## Goal of the exercise
Check each line below for the word "begin". How many have it? Answer with the number only.

[Stored data entries]
- - - -

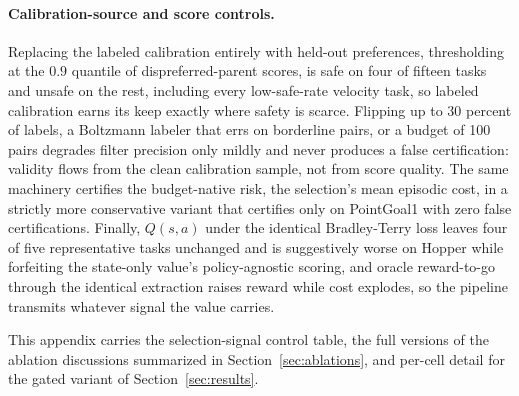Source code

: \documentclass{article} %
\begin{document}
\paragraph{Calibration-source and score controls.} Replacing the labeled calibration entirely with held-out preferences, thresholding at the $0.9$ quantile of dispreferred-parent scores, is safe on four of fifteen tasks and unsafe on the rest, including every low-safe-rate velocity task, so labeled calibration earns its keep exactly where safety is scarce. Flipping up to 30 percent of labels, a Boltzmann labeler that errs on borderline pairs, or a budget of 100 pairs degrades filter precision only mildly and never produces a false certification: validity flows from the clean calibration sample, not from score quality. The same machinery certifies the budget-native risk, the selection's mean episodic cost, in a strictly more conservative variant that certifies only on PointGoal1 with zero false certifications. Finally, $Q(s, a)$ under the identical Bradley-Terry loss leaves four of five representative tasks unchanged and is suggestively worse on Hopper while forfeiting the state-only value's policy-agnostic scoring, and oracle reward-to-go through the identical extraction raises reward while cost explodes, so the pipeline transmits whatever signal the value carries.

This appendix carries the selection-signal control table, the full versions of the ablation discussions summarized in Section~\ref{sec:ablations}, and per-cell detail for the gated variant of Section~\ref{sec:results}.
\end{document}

- - - -

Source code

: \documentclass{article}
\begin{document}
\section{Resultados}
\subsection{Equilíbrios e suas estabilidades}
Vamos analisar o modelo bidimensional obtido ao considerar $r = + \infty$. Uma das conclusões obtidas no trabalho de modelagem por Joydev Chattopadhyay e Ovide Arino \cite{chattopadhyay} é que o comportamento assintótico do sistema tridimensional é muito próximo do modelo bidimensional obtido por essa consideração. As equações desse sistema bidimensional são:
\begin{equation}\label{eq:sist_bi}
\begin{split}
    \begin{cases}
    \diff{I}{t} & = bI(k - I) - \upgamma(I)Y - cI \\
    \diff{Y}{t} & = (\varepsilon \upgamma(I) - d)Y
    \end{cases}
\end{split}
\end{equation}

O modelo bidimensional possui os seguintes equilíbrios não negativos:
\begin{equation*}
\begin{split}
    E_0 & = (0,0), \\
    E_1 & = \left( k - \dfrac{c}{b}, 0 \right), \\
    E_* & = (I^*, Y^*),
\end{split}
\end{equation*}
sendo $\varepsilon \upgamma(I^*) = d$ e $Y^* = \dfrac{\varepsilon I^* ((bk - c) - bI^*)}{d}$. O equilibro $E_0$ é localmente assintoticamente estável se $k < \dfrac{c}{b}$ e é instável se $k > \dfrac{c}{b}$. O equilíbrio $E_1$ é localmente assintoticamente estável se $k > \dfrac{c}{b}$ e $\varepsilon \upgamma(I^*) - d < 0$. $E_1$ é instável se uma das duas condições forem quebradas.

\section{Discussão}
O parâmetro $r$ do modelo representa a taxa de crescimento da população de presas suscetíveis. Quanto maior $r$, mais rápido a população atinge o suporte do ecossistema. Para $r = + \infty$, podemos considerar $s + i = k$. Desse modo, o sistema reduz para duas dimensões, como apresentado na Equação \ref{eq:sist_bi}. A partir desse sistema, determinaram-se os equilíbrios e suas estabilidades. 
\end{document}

- - - -

## Response area
7